PROBLEM
In the records below, tally each line that contains the word "ladda" and give the total only.

=== Section Start ===

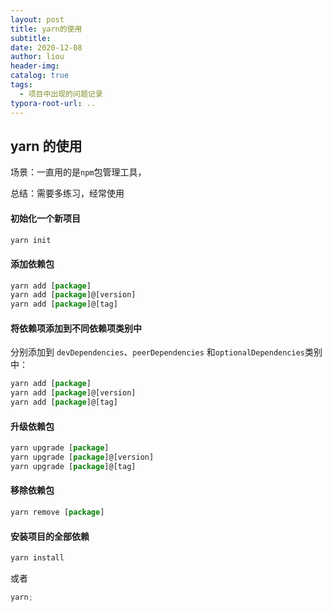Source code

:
 ```yaml
---
layout: post
title: yarn的使用
subtitle:
date: 2020-12-08
author: liou
header-img:
catalog: true
tags:
  - 项目中出现的问题记录
typora-root-url: ..
---
```


## yarn 的使用

场景：一直用的是`npm`包管理工具，

总结：需要多练习，经常使用

#### 初始化一个新项目

```javascript
yarn init
```

#### 添加依赖包

```javascript
yarn add [package]
yarn add [package]@[version]
yarn add [package]@[tag]
```

#### 将依赖项添加到不同依赖项类别中

分别添加到 `devDependencies`、`peerDependencies` 和`optionalDependencies`类别中：

```javascript
yarn add [package]
yarn add [package]@[version]
yarn add [package]@[tag]
```

#### 升级依赖包

```javascript
yarn upgrade [package]
yarn upgrade [package]@[version]
yarn upgrade [package]@[tag]
```

#### 移除依赖包

```javascript
yarn remove [package]
```

#### 安装项目的全部依赖

```javascript
yarn install
```

或者

```javascript
yarn;
```
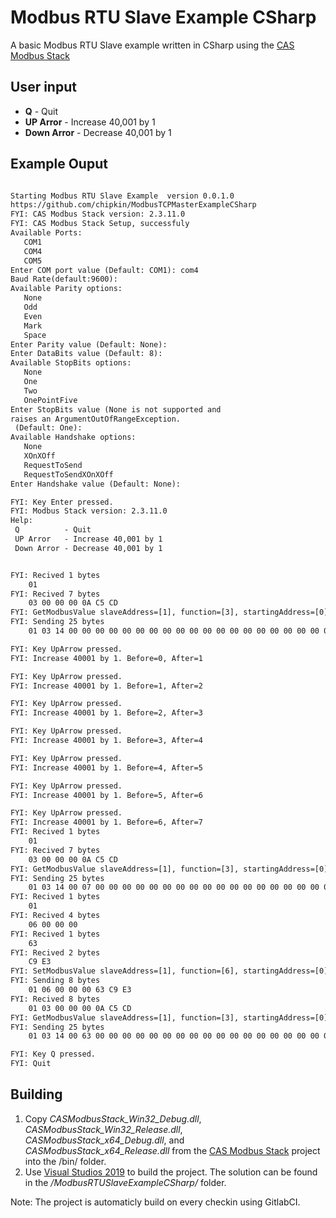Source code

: # Modbus RTU Slave Example CSharp

A basic Modbus RTU Slave example written in CSharp using the [CAS Modbus Stack](https://store.chipkin.com/services/stacks/modbus-stack)

## User input

- **Q** - Quit
- **UP Arror** - Increase 40,001 by 1
- **Down Arror** - Decrease 40,001 by 1

## Example Ouput

```txt

Starting Modbus RTU Slave Example  version 0.0.1.0
https://github.com/chipkin/ModbusTCPMasterExampleCSharp
FYI: CAS Modbus Stack version: 2.3.11.0
FYI: CAS Modbus Stack Setup, successfuly
Available Ports:
   COM1
   COM4
   COM5
Enter COM port value (Default: COM1): com4
Baud Rate(default:9600):
Available Parity options:
   None
   Odd
   Even
   Mark
   Space
Enter Parity value (Default: None):
Enter DataBits value (Default: 8):
Available StopBits options:
   None
   One
   Two
   OnePointFive
Enter StopBits value (None is not supported and
raises an ArgumentOutOfRangeException.
 (Default: One):
Available Handshake options:
   None
   XOnXOff
   RequestToSend
   RequestToSendXOnXOff
Enter Handshake value (Default: None):

FYI: Key Enter pressed.
FYI: Modbus Stack version: 2.3.11.0
Help:
 Q          - Quit
 UP Arror   - Increase 40,001 by 1
 Down Arror - Decrease 40,001 by 1


FYI: Recived 1 bytes
    01
FYI: Recived 7 bytes
    03 00 00 00 0A C5 CD
FYI: GetModbusValue slaveAddress=[1], function=[3], startingAddress=[0], length=[10]
FYI: Sending 25 bytes
    01 03 14 00 00 00 00 00 00 00 00 00 00 00 00 00 00 00 00 00 00 00 00 A3 67

FYI: Key UpArrow pressed.
FYI: Increase 40001 by 1. Before=0, After=1

FYI: Key UpArrow pressed.
FYI: Increase 40001 by 1. Before=1, After=2

FYI: Key UpArrow pressed.
FYI: Increase 40001 by 1. Before=2, After=3

FYI: Key UpArrow pressed.
FYI: Increase 40001 by 1. Before=3, After=4

FYI: Key UpArrow pressed.
FYI: Increase 40001 by 1. Before=4, After=5

FYI: Key UpArrow pressed.
FYI: Increase 40001 by 1. Before=5, After=6

FYI: Key UpArrow pressed.
FYI: Increase 40001 by 1. Before=6, After=7
FYI: Recived 1 bytes
    01
FYI: Recived 7 bytes
    03 00 00 00 0A C5 CD
FYI: GetModbusValue slaveAddress=[1], function=[3], startingAddress=[0], length=[10]
FYI: Sending 25 bytes
    01 03 14 00 07 00 00 00 00 00 00 00 00 00 00 00 00 00 00 00 00 00 00 16 13
FYI: Recived 1 bytes
    01
FYI: Recived 4 bytes
    06 00 00 00
FYI: Recived 1 bytes
    63
FYI: Recived 2 bytes
    C9 E3
FYI: SetModbusValue slaveAddress=[1], function=[6], startingAddress=[0], length=[1], dataSize=[2]
FYI: Sending 8 bytes
    01 06 00 00 00 63 C9 E3
FYI: Recived 8 bytes
    01 03 00 00 00 0A C5 CD
FYI: GetModbusValue slaveAddress=[1], function=[3], startingAddress=[0], length=[10]
FYI: Sending 25 bytes
    01 03 14 00 63 00 00 00 00 00 00 00 00 00 00 00 00 00 00 00 00 00 00 79 2B

FYI: Key Q pressed.
FYI: Quit

```

## Building

1. Copy *CASModbusStack_Win32_Debug.dll*, *CASModbusStack_Win32_Release.dll*, *CASModbusStack_x64_Debug.dll*, and *CASModbusStack_x64_Release.dll* from the [CAS Modbus Stack](https://store.chipkin.com/services/stacks/modbus-stack) project  into the /bin/ folder.
2. Use [Visual Studios 2019](https://visualstudio.microsoft.com/vs/) to build the project. The solution can be found in the */ModbusRTUSlaveExampleCSharp/* folder.

Note: The project is automaticly build on every checkin using GitlabCI.
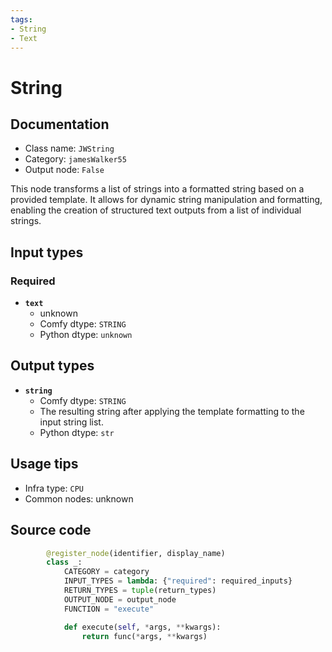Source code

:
 ```yaml
---
tags:
- String
- Text
---
```


# String
## Documentation
- Class name: `JWString`
- Category: `jamesWalker55`
- Output node: `False`

This node transforms a list of strings into a formatted string based on a provided template. It allows for dynamic string manipulation and formatting, enabling the creation of structured text outputs from a list of individual strings.
## Input types
### Required
- **`text`**
    - unknown
    - Comfy dtype: `STRING`
    - Python dtype: `unknown`
## Output types
- **`string`**
    - Comfy dtype: `STRING`
    - The resulting string after applying the template formatting to the input string list.
    - Python dtype: `str`
## Usage tips
- Infra type: `CPU`
- Common nodes: unknown


## Source code
```python
        @register_node(identifier, display_name)
        class _:
            CATEGORY = category
            INPUT_TYPES = lambda: {"required": required_inputs}
            RETURN_TYPES = tuple(return_types)
            OUTPUT_NODE = output_node
            FUNCTION = "execute"

            def execute(self, *args, **kwargs):
                return func(*args, **kwargs)

```
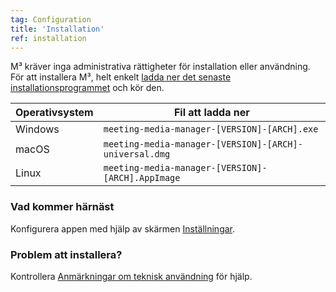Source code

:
 ```yaml
---
tag: Configuration
title: 'Installation'
ref: installation
---
```


M³ kräver inga administrativa rättigheter för installation eller användning. För att installera M³, helt enkelt [ladda ner det senaste installationsprogrammet]({{site.github}}/releases/latest) och kör den.

| Operativsystem | Fil att ladda ner  |
| ---------------- | ---------------- |
| Windows | `meeting-media-manager-[VERSION]-[ARCH].exe` |
| macOS | `meeting-media-manager-[VERSION]-[ARCH]-universal.dmg` |
| Linux | `meeting-media-manager-[VERSION]-[ARCH].AppImage` |

### Vad kommer härnäst

Konfigurera appen med hjälp av skärmen [Inställningar]({{page.lang}}/#configuration).

### Problem att installera?

Kontrollera [Anmärkningar om teknisk användning]({{page.lang}}/#usage-notes) för hjälp.
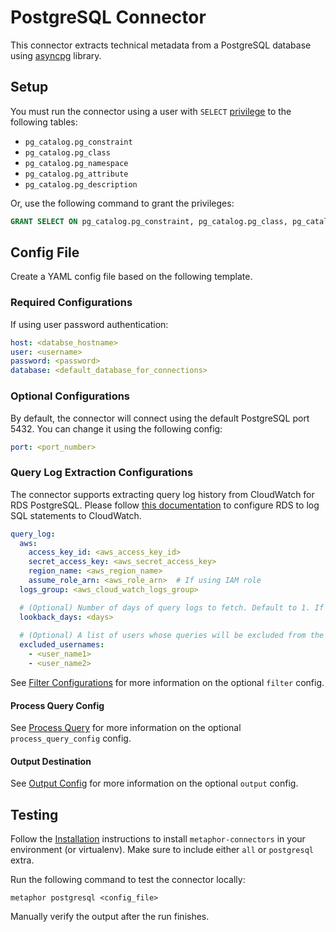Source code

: # PostgreSQL Connector

This connector extracts technical metadata from a PostgreSQL database using [asyncpg](https://github.com/MagicStack/asyncpg) library.

## Setup

You must run the connector using a user with `SELECT` [privilege](https://www.postgresql.org/docs/current/ddl-priv.html) to the following tables:

- `pg_catalog.pg_constraint`
- `pg_catalog.pg_class`
- `pg_catalog.pg_namespace`
- `pg_catalog.pg_attribute`
- `pg_catalog.pg_description`

Or, use the following command to grant the privileges:

```sql
GRANT SELECT ON pg_catalog.pg_constraint, pg_catalog.pg_class, pg_catalog.pg_namespace, pg_catalog.pg_attribute, pg_catalog.pg_description TO [User]
```

## Config File

Create a YAML config file based on the following template.

### Required Configurations

If using user password authentication:

```yaml
host: <databse_hostname>
user: <username>
password: <password>
database: <default_database_for_connections>
```

### Optional Configurations

By default, the connector will connect using the default PostgreSQL port 5432. You can change it using the following config:

```yaml
port: <port_number>
```

### Query Log Extraction Configurations

The connector supports extracting query log history from CloudWatch for RDS PostgreSQL. Please follow [this documentation](https://docs.aws.amazon.com/AmazonRDS/latest/AuroraUserGuide/USER_LogAccess.Concepts.PostgreSQL.Query_Logging.html) to configure RDS to log SQL statements to CloudWatch.

```yaml
query_log:
  aws:
    access_key_id: <aws_access_key_id>
    secret_access_key: <aws_secret_access_key>
    region_name: <aws_region_name>
    assume_role_arn: <aws_role_arn>  # If using IAM role
  logs_group: <aws_cloud_watch_logs_group>

  # (Optional) Number of days of query logs to fetch. Default to 1. If 0, the no query logs will be fetched.
  lookback_days: <days>
    
  # (Optional) A list of users whose queries will be excluded from the log fetching.
  excluded_usernames:
    - <user_name1>
    - <user_name2>
```

See [Filter Configurations](../common/docs/filter.md) for more information on the optional `filter` config.

#### Process Query Config

See [Process Query](../common/docs/process_query.md) for more information on the optional `process_query_config` config.

#### Output Destination

See [Output Config](../common/docs/output.md) for more information on the optional `output` config.

## Testing

Follow the [Installation](../../README.md) instructions to install `metaphor-connectors` in your environment (or virtualenv). Make sure to include either `all` or `postgresql` extra.

Run the following command to test the connector locally:

```shell
metaphor postgresql <config_file>
```

Manually verify the output after the run finishes.
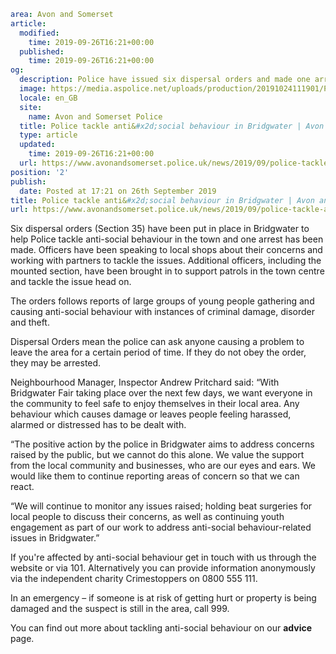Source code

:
 ```yaml
area: Avon and Somerset
article:
  modified:
    time: 2019-09-26T16:21+00:00
  published:
    time: 2019-09-26T16:21+00:00
og:
  description: Police have issued six dispersal orders and made one arrest has been made to tackle anti-social behaviour in the town&#8230;
  image: https://media.aspolice.net/uploads/production/20191024111901/P1020892.jpg
  locale: en_GB
  site:
    name: Avon and Somerset Police
  title: Police tackle anti&#x2d;social behaviour in Bridgwater | Avon and Somerset Police
  type: article
  updated:
    time: 2019-09-26T16:21+00:00
  url: https://www.avonandsomerset.police.uk/news/2019/09/police-tackle-anti-social-behaviour-in-bridgwater/
position: '2'
publish:
  date: Posted at 17:21 on 26th September 2019
title: Police tackle anti&#x2d;social behaviour in Bridgwater | Avon and Somerset Police
url: https://www.avonandsomerset.police.uk/news/2019/09/police-tackle-anti-social-behaviour-in-bridgwater/
```

Six dispersal orders (Section 35) have been put in place in Bridgwater to help Police tackle anti-social behaviour in the town and one arrest has been made. Officers have been speaking to local shops about their concerns and working with partners to tackle the issues. Additional officers, including the mounted section, have been brought in to support patrols in the town centre and tackle the issue head on.

The orders follows reports of large groups of young people gathering and causing anti-social behaviour with instances of criminal damage, disorder and theft.

Dispersal Orders mean the police can ask anyone causing a problem to leave the area for a certain period of time. If they do not obey the order, they may be arrested.

Neighbourhood Manager, Inspector Andrew Pritchard said: “With Bridgwater Fair taking place over the next few days, we want everyone in the community to feel safe to enjoy themselves in their local area. Any behaviour which causes damage or leaves people feeling harassed, alarmed or distressed has to be dealt with.

“The positive action by the police in Bridgwater aims to address concerns raised by the public, but we cannot do this alone. We value the support from the local community and businesses, who are our eyes and ears. We would like them to continue reporting areas of concern so that we can react.

“We will continue to monitor any issues raised; holding beat surgeries for local people to discuss their concerns, as well as continuing youth engagement as part of our work to address anti-social behaviour-related issues in Bridgwater.”

If you're affected by anti-social behaviour get in touch with us through the website or via 101. Alternatively you can provide information anonymously via the independent charity Crimestoppers on 0800 555 111.

In an emergency – if someone is at risk of getting hurt or property is being damaged and the suspect is still in the area, call 999.

You can find out more about tackling anti-social behaviour on our **advice** page.
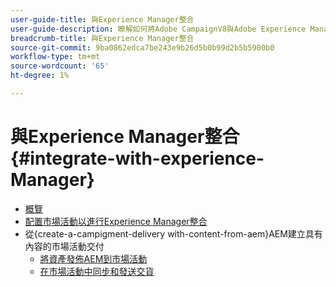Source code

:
 ```yaml
---
user-guide-title: 與Experience Manager整合
user-guide-description: 瞭解如何將Adobe CampaignV8與Adobe Experience Manager連接起來，以便您能夠在Experience Manager中管理電子郵件傳遞模板、資產和表單。
breadcrumb-title: 與Experience Manager整合
source-git-commit: 9ba0862edca7be243e9b26d5b0b99d2b5b5900b0
workflow-type: tm+mt
source-wordcount: '65'
ht-degree: 1%

---
```



# 與Experience Manager整合 {#integrate-with-experience-Manager}

+ [概覽](/help/tutorial-integrate-with-experience-Manager/overview.md)
+ [配置市場活動以進行Experience Manager整合](/help/tutorial-integrate-with-experience-manager/configure-campaign-for-aem-integration.md)
+ 從{create-a-campigment-delivery with-content-from-aem}AEM建立具有內容的市場活動交付
   + [將資產發佈AEM到市場活動](/help/tutorial-integrate-with-experience-manager/publish-assets-in-aem-to-campaign.md)
   + [在市場活動中同步和發送交貨](/help/tutorial-integrate-with-experience-manager/synchronize-and-send-an-aem-delivery-in-campaign.md)


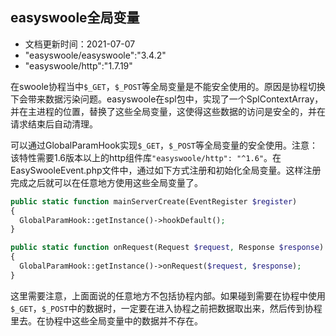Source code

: ## easyswoole全局变量

- 文档更新时间：2021-07-07
- "easyswoole/easyswoole":"3.4.2"
- "easyswoole/http":"1.7.19"

在swoole协程当中`$_GET`，`$_POST`等全局变量是不能安全使用的。原因是协程切换下会带来数据污染问题。easyswoole在spl包中，实现了一个SplContextArray，并在主进程的位置，替换了这些全局变量，这使得这些数据的访问是安全的，并在请求结束后自动清理。

可以通过GlobalParamHook实现`$_GET`，`$_POST`等全局变量的安全使用。注意：该特性需要1.6版本以上的http组件库`"easyswoole/http": "^1.6"`。在EasySwooleEvent.php文件中，通过如下方式注册和初始化全局变量。这样注册完成之后就可以在任意地方使用这些全局变量了。

```php
public static function mainServerCreate(EventRegister $register)
{
  GlobalParamHook::getInstance()->hookDefault();
}

public static function onRequest(Request $request, Response $response): bool
{
  GlobalParamHook::getInstance()->onRequest($request, $response);
}
```

这里需要注意，上面面说的任意地方不包括协程内部。如果碰到需要在协程中使用`$_GET`，`$_POST`中的数据时，一定要在进入协程之前把数据取出来，然后传到协程里去。在协程中这些全局变量中的数据并不存在。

=== Section End ===

ANSWER SECTION
2